Accountants need to be aware of CIS rules – new guide.
Are you an accountant with clients working in the construction industry? Do you have clients who may be thinking of trading in this area? If so, you need to be aware of the rules of the Construction Industry Scheme (CIS).
The tax regulations for the construction industry are complex and unlike the regulations for many other industries. Anyone not aware of the rules governing CIS may be subject to harsh penalties with tax tribunals rebutting claims of dis-proportionality.
There is a new guide to assist accountants with clients who work in construction, or have begun trading without any awareness of the complexities of CIS. The CIS Guide For Accountants has been written by Howard Royse in association with Sage.
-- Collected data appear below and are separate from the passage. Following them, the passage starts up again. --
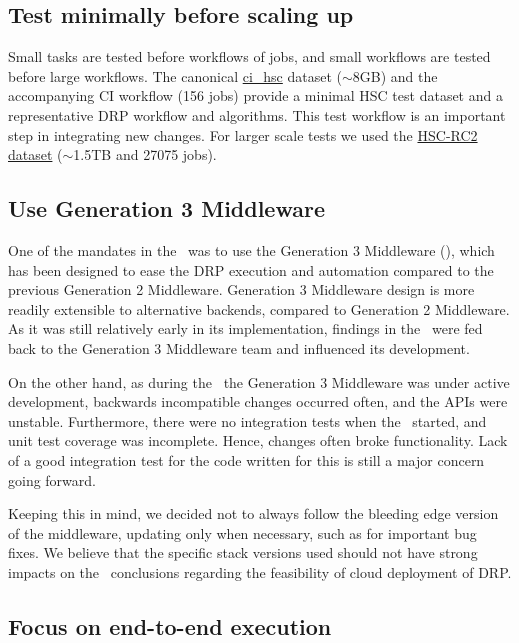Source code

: \subsection{Test minimally before scaling up}

Small tasks are tested before workflows of jobs, and small workflows are tested before large workflows.
The canonical \href{https://github.com/lsst/ci\_hsc}{ci\_hsc} dataset ($\sim$8GB) and the accompanying CI workflow (156 jobs) provide a minimal HSC test dataset and a representative DRP workflow and algorithms.
This test workflow is an important step in integrating new changes.
For larger scale tests we used the \href{https://jira.lsstcorp.org/browse/DM-11345}{HSC-RC2 dataset} ($\sim$1.5TB and 27075 jobs).

\subsection{Use Generation 3 Middleware}

One of the mandates in the \poc~was to use the Generation 3 Middleware (), which has been designed to ease the DRP execution and automation compared to the previous Generation 2 Middleware.
Generation 3 Middleware design is more readily extensible to alternative backends, compared to Generation 2 Middleware.
As it was still relatively early in its implementation, findings in the \poc~were fed back to the Generation 3 Middleware team and influenced its development.

On the other hand, as during the \poc~the Generation 3 Middleware was under active development, backwards incompatible changes occurred often, and the APIs were unstable.
Furthermore, there were no integration tests when the \poc~started, and unit test coverage was incomplete.
Hence, changes often broke functionality.
Lack of a good integration test for the code written for this \poc is still a major concern going forward.

Keeping this in mind, we decided not to always follow the bleeding edge version of the middleware, updating only when necessary, such as for important bug fixes.
We believe that the specific stack versions used should not have strong impacts on the \poc~conclusions regarding the feasibility of cloud deployment of DRP.

\subsection{Focus on end-to-end execution}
It outlines the scheme, explains who operates it and gives suggestions of the best ways to work with HMRC.
An example of how a client may be caught under the CIS rules is when someone buys, for example, an office block and converts it into flats. Under CIS this would be regarded as a construction activity because the investor has become a developer. However, if the investor commissioned an agent to manage the project, they may be exempted from registration.
It is this level of complexity which confuses many who decide to buy a property, do it up and sell it, without realising that in some cases they have strayed, unwittingly, into the construction industry.
Accountants are advised to keep up to date with how CIS rules may affect some of their clients.